Similar happened with my husband. His mother died and he stepped in to support his father with the occassional bit of company, a meal, sorting out a bill. This escalated quickly. He had to start living at his father’s 3 days a week. Not enough. Instead of pretty much moving in permanently, I suggested and we brought in carers, but after some brief caring respite, my husband had to start intermittently living there again. In the end, we had 3 familiy members providing round the clock support, plus a gardener, plus paid carers 4 times a day, plus someone to take him out in the car/visits for entertainment, millions of hospital appointments, video cameras 24/7, one of those emergency alarm thingies round his neck, a rota of additional adhoc visitors. In the end it was a team of about 9 people. Still not enough. He still ended up somehow walking down the hard shoulder of a motorway. He was allegedly fine and everything that went wrong was apparently everyone else’s fault.

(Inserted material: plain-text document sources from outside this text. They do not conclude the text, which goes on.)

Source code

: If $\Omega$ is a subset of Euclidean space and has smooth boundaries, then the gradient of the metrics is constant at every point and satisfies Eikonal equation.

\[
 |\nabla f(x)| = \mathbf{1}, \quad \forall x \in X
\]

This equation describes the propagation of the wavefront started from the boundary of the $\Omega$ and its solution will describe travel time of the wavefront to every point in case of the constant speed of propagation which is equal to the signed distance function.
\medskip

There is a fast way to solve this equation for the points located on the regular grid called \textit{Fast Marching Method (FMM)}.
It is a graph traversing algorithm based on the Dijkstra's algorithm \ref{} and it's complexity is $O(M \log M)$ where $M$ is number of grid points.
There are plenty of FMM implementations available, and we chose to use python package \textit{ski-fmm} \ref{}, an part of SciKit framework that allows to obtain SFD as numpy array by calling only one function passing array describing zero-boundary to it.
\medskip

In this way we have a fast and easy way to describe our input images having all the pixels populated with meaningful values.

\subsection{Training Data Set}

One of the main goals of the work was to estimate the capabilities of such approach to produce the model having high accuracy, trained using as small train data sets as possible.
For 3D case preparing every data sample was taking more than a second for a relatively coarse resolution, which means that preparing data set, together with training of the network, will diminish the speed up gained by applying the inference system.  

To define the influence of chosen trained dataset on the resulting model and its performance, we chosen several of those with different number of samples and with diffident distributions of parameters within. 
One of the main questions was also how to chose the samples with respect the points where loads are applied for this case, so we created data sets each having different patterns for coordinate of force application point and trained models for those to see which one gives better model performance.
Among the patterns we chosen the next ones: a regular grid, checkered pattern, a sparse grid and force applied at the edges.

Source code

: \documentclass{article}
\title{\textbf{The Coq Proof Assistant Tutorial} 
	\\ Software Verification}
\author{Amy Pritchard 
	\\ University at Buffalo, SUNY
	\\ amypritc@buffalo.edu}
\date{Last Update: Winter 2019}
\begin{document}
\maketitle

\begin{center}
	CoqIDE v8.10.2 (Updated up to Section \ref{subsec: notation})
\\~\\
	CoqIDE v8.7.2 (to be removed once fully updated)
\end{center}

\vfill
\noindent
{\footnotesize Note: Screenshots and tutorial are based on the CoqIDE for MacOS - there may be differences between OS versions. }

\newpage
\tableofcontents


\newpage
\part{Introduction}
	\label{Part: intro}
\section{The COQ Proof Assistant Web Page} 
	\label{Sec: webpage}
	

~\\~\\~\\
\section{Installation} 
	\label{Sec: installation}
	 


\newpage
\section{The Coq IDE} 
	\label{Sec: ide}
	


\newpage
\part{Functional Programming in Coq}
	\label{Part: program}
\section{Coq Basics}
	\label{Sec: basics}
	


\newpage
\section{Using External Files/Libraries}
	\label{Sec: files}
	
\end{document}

my point is that your FIL’ s needs are not going away. In fact, they are going to continue rising exponentially. Without taking action, you will be the frog in a pan of heated water. There are some red flags in the desscription of your situation, too, that I recognise, such as the hovering around you and your husband’s private conversation. This is called shadowing. Old people do this because they know something’s wrong, feel vulnerable, and like a toddler they follow you everywhere with questions. In the end he had to go into a home.

Two things can happen:

  1. you rightly re-set the boundaries and then if fil’s family do not put a plan in place there will be a crisis involving a hospital visit and possibly some stern words from the local plod
  2. You rightly re-set the boundaries and his family put a plan in place to meet his escalating needs

Actually, if I’m honest, I’d like you to step back completely. Get some respite. The whole situation sounds really annoying and Id have exploded with British rage along time ago if I were you. Can you fake an ankle injury? Is there a work conference you ‘must’ go to, perhaps in Berlin? This will expose the situation immediately.

You can’t go on like this. What if you end up doing the work of about 9 people and then get terribly ill?